On an ideal day, you make a great shot, the arrow or bullet does what it’s supposed to do, and your deer dies within sight or at the end of a short blood trail. When that doesn’t happen, the “rules” of blood trailing come into play. You know the ones. Wounded deer never run uphill. Wounded deer always head for water. When in doubt, back out. The list goes on.

I’ve followed a bunch of blood trails. While I’ve found a few of the rules to be generally true, I’ve always believed that it’s more important to treat every blood trail as a unique case. Wounded deer frequently do as they damn well please.
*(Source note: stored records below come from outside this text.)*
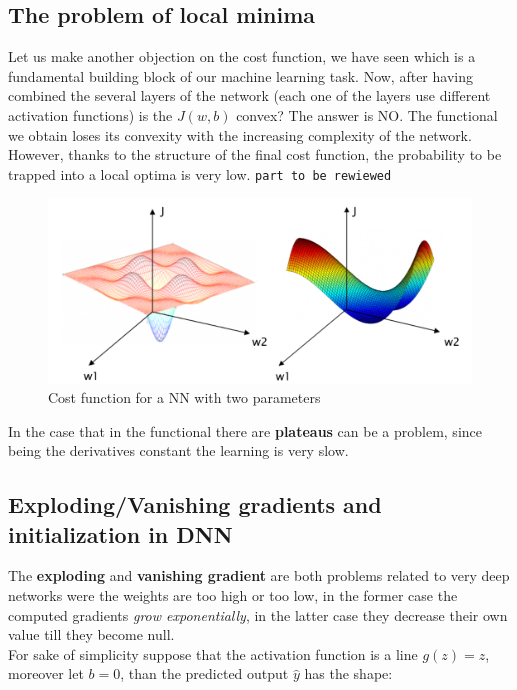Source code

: \subsection{The problem of local minima}
Let us make another objection on the cost function, we have seen which is a fundamental building block of our machine learning task. Now, after having combined the several layers of the network (each one of the layers use different activation functions) is the $J(w,b)$ convex? The answer is NO. The functional we obtain loses its convexity with the increasing complexity of the network. However, thanks to the structure of the final cost function, the probability to be trapped into a local optima is very low. \texttt{part to be rewiewed}

\begin{figure}[h]
    \centering
    \includegraphics[scale=0.6]{img/Jnocvx.png}
    \caption{Cost function for a NN with two parameters}
\end{figure}
In the case that in the functional there are \textbf{plateaus} can be a problem, since being the derivatives constant the learning is very slow.

\subsection{Exploding/Vanishing gradients and initialization in DNN}
The \textbf{exploding} and \textbf{vanishing gradient} are both problems related to very deep networks were the weights are too high or too low, in the former case the computed gradients \textit{grow exponentially}, in the latter case they decrease their own value till they become null.\\
For sake of simplicity suppose that the activation function is a line $g(z)=z$, moreover let $b=0$, than the predicted output $\hat{y}$ has the shape:

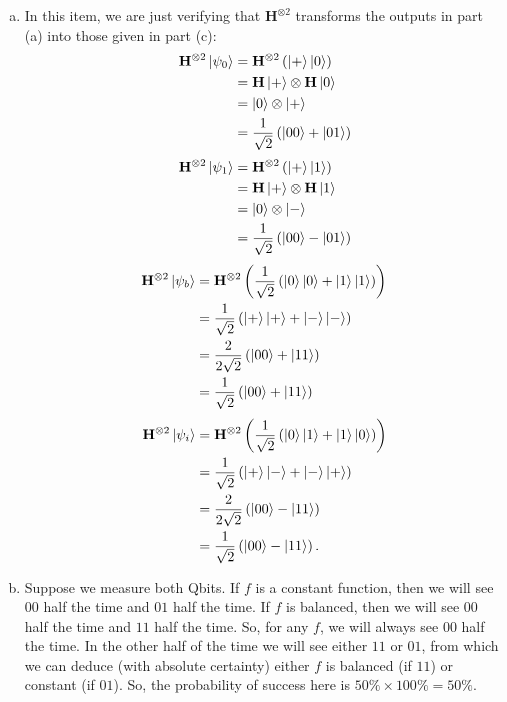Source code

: \documentclass{book}
\theoremstyle{definition}
\newcommand{\nn}{\nonumber}
\newcommand{\f}[2]{\frac{#1}{#2}}
\newcommand{\lp}{\left(}
\newcommand{\rp}{\right)}
\newcommand{\had}{\mathbf{H}}
\begin{document}
\begin{enumerate}[(a)]
	
	
	
	
	\item In this item, we are just verifying that $\had^{\otimes 2}$ transforms the outputs in part (a) into those given in part (c):
	\begin{align}
	\had^{\otimes 2}\ket{\psi_0} &= \had^{\otimes 2} \lp \ket{+}\ket{0}\rp\nn\\
	&= \had\ket{+} \otimes \had\ket{0}\nn\\
	&= \ket{0} \otimes \ket{+}\nn\\
	&= \f{1}{\sqrt{2}}   \lp \ket{00} + \ket{01}  \rp
	\end{align}
	\begin{align}
	\had^{\otimes 2}\ket{\psi_1} &= \had^{\otimes 2} \lp \ket{+}\ket{1}\rp \nn\\
	&= \had\ket{+}\otimes \had\ket{1}\nn\\
	&= \ket{0}\otimes \ket{-}\nn\\
	&= \f{1}{\sqrt{2}} \lp \ket{00} - \ket{01}  \rp
	\end{align}
	\begin{align}
	\had^{\otimes 2}\ket{\psi_b} &= \had^{\otimes 2} \lp \f{1}{\sqrt{2}}\lp \ket{0}\ket{0} + \ket{1}\ket{1} \rp\rp\nn\\
	&= \f{1}{\sqrt{2}}\lp \ket{+}\ket{+} + \ket{-}\ket{-} \rp\nn\\
	&= \f{2}{2\sqrt{2}}\lp \ket{00} + \ket{11} \rp\nn\\
	&= \f{1}{\sqrt{2}}\lp \ket{00} + \ket{11} \rp
	\end{align}
	\begin{align}
	\had^{\otimes 2}\ket{\psi_i} &= \had^{\otimes 2} \lp \f{1}{\sqrt{2}}\lp \ket{0}\ket{1} + \ket{1}\ket{0} \rp\rp\nn\\
	&= \f{1}{\sqrt{2}}\lp \ket{+}\ket{-} + \ket{-}\ket{+} \rp\nn\\
	&= \f{2}{2\sqrt{2}}\lp \ket{00} - \ket{11}   \rp \nn\\
	&= \f{1}{\sqrt{2}}\lp \ket{00} - \ket{11} \rp.
	\end{align}
	
	
	\item Suppose we measure both Qbits. If $f$ is a constant function, then we will see $00$ half the time and $01$ half the time. If $f$ is balanced, then we will see $00$ half the time and $11$ half the time. So, for any $f$, we will always see $00$ half the time. In the other half of the time we will see either $11$ or $01$, from which we can deduce (with absolute certainty) either $f$ is balanced (if $11$) or constant (if $01$). So, the probability of success here is $50\% \times 100\% = 50\%$. 
	

\end{enumerate}
\end{document}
But a couple months ago, I attended the QDMA National Convention, and I sat in on a seminar by John Jeanneney, who has been training and using tracking dogs to find wounded deer (and bears) for more than 40 years. That adds up to 1,088 blood trails—quite a few more than I’ve followed myself. Jeanneney has written books on the subject, and he helped form the United Blood Tracker’s Association. He had some pretty cut-and-dry takeaways from all that tracking—some that I knew, but some that I didn’t. Here they are:

  1. Wounded deer follow the same paths as healthy deer. Often, it’s into a secure bedding area. Next time you’re following a blood trail into the unknown, take a look around. Chances are the area is full of deer sign.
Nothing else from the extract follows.